# RKrho

RKrho computes rho function for Rocke (translated Tukey's) biweight

## Syntax

• rhoRK=RKrho(u,c, M)example

## Description

 rhoRK =RKrho(u, c, M) Plot of rho function.

## Examples

expand all

### Plot of rho function.

close all
% Find the values of c and M given bdp=0.4 and v=5 for ARP=0.01
x=0:0.01:5;
bdp=0.4;
v=5;
ARP=0.01;
[c,M]=RKbdp(bdp,v,ARP);
rhoRK=RKrho(x,c,M);
% rhoRK=rhoRK/max(rhoRK);
plot(x,rhoRK,'LineWidth',2)
xlabel('$u$','Interpreter','Latex')
ylabel('$\rho (u,c,M)$','Interpreter','Latex')
title('$\rho (u,c,M)$','Interpreter','Latex')
hold('on')
stem(M,M^2/2,'LineStyle',':','LineWidth',1)
text(M,0,'M')
stem(M+c,M^2/2+c*(5*c+16*M)/30,'LineStyle',':','LineWidth',1)
text(M+c,0,'M+c')

## Related Examples

expand all

### Compare Rocke rho functions for 3 different values of bdp.

close all
x=0:0.01:6;
% Number of variables v is fixed to 5
v=5;
% ARP is fixed to 0.01
ARP=0.01;
lwd=2;
hold('on')
% Use bdp=0.3
bdp=0.3;
[c,M]=RKbdp(bdp,v,ARP);
rhoRK030=RKrho(x,c,M);
rhoRK030=rhoRK030/max(rhoRK030);
plot(x,rhoRK030,'LineStyle','-','LineWidth',lwd)
% Use bdp=0.4
bdp=0.4;
[c,M]=RKbdp(bdp,v,ARP);
rhoRK040=RKrho(x,c,M);
rhoRK040=rhoRK040/max(rhoRK040);
plot(x,rhoRK040,'LineStyle','-.','LineWidth',lwd)
% Use bdp=0.5
bdp=0.5;
[c,M]=RKbdp(bdp,v,ARP);
rhoRK050=RKrho(x,c,M);
rhoRK050=rhoRK050/max(rhoRK050);
plot(x,rhoRK050,'LineStyle','--','LineWidth',lwd)
xlabel('$x$','Interpreter','Latex','FontSize',16)
ylabel('RK. Normalized $\rho(x,c,M)$','Interpreter','Latex','FontSize',20)
legend({'$bdp=0.3$', '$bdp=0.4$' '$bdp=0.5$'},'Interpreter','Latex','Location','SouthEast','FontSize',16)

## Input Arguments

### u — scaled residuals or Mahalanobis distances. Vector.
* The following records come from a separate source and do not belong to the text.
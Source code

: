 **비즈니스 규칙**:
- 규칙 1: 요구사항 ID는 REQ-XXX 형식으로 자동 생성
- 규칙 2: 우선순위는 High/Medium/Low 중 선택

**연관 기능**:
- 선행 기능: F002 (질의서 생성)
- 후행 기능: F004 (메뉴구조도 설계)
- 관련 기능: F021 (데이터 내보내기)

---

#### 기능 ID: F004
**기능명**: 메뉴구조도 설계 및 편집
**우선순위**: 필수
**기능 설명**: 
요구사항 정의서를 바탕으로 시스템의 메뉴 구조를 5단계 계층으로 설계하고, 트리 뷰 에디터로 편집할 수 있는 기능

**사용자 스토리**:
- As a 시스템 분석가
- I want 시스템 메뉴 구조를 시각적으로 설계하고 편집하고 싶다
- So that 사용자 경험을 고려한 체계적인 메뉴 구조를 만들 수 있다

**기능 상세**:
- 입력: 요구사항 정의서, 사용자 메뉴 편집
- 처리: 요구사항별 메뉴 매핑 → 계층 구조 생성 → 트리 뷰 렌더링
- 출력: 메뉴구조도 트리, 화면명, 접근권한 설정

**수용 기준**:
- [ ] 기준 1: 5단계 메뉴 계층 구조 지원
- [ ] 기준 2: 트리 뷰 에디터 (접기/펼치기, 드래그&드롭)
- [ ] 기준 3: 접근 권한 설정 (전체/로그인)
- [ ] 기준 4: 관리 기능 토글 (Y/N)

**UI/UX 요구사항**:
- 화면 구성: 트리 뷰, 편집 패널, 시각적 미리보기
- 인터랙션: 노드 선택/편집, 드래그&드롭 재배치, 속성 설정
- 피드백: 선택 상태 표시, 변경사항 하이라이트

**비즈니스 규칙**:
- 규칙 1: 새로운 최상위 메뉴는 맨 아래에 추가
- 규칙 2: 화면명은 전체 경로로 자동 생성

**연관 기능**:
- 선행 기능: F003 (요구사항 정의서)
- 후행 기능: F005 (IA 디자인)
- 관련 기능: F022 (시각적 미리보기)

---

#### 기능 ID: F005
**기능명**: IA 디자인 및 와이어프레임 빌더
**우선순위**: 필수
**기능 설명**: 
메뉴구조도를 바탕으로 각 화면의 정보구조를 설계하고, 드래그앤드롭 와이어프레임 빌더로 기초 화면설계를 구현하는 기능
n x 1 vector containing residuals or Mahalanobis distances for the n units of the sample

Data Types: single| double

### c — tuning parameter. Scalar.

Non negative scalar which (together with the other optional parameter M) controls the robustness/efficiency of the estimator (beta in regression or mu in the location case ...).

Data Types: single| double

### M — tuning parameter. Scalar.

Scalar greater than 0 which (together with the other optional parameter c) controls the robustness/efficiency of the estimator (beta in regression or mu in the location case ...).
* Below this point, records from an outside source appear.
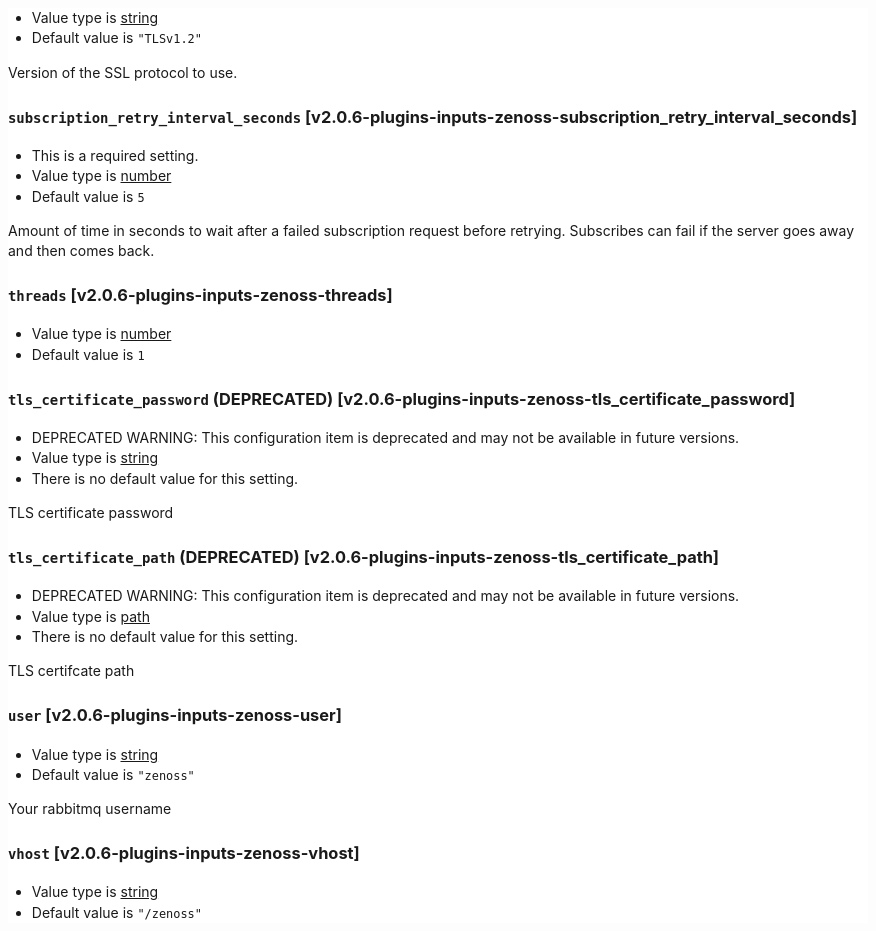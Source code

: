 * Value type is [string](logstash://reference/configuration-file-structure.md#string)
* Default value is `"TLSv1.2"`

Version of the SSL protocol to use.


### `subscription_retry_interval_seconds` [v2.0.6-plugins-inputs-zenoss-subscription_retry_interval_seconds]

* This is a required setting.
* Value type is [number](logstash://reference/configuration-file-structure.md#number)
* Default value is `5`

Amount of time in seconds to wait after a failed subscription request before retrying. Subscribes can fail if the server goes away and then comes back.


### `threads` [v2.0.6-plugins-inputs-zenoss-threads]

* Value type is [number](logstash://reference/configuration-file-structure.md#number)
* Default value is `1`


### `tls_certificate_password`  (DEPRECATED) [v2.0.6-plugins-inputs-zenoss-tls_certificate_password]

* DEPRECATED WARNING: This configuration item is deprecated and may not be available in future versions.
* Value type is [string](logstash://reference/configuration-file-structure.md#string)
* There is no default value for this setting.

TLS certificate password


### `tls_certificate_path`  (DEPRECATED) [v2.0.6-plugins-inputs-zenoss-tls_certificate_path]

* DEPRECATED WARNING: This configuration item is deprecated and may not be available in future versions.
* Value type is [path](logstash://reference/configuration-file-structure.md#path)
* There is no default value for this setting.

TLS certifcate path


### `user` [v2.0.6-plugins-inputs-zenoss-user]

* Value type is [string](logstash://reference/configuration-file-structure.md#string)
* Default value is `"zenoss"`

Your rabbitmq username


### `vhost` [v2.0.6-plugins-inputs-zenoss-vhost]

* Value type is [string](logstash://reference/configuration-file-structure.md#string)
* Default value is `"/zenoss"`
Data Types: single| double

## Output Arguments

### rhoRK —Rocke rho (translated Tukey's biweight) rho associated to the residuals or Mahalanobis distances for the n units of the sample. n -by- 1 vector

function RKrho transforms vector u as follows $RKrho(u)= \left\{ \begin{array}{cc} \frac{u^2}{2} & 0\leq u \leq M \\ \frac{M^2}{2} -M^2\frac{M^4-5 M^2 c^2 + 15c^4}{30c^4} + u^2 \left( 0.5+ \frac{M^4}{2c^4} -\frac{M^2}{c^2} \right) \\ +u^3 \left( \frac{4M}{3c^2} -\frac{4 M^3}{3c^4} \right) +u^4 \left( \frac{3M^2}{2c^4}- \frac{1}{2c^2} \right) \\ -4M \frac{u^5}{5c^4} + \frac{u^6}{6c^4} & M < u \leq M+c \\ \frac{M^2}{2} + \frac{c(5c+ 16M)}{30} & u > M+c \\ \end{array} \right.$

See equation (2.20) p. 1333 of Rocke (1996).

## References

Maronna, R.A., Martin D. and Yohai V.J. (2006), "Robust Statistics, Theory and Methods", Wiley, New York.

Rocke D.M. (1996), Robustness properties of S-estimators of multivariate location and shape in high dimension, "The Annals of Statistics", Vol. 24, pp. 1327-1345.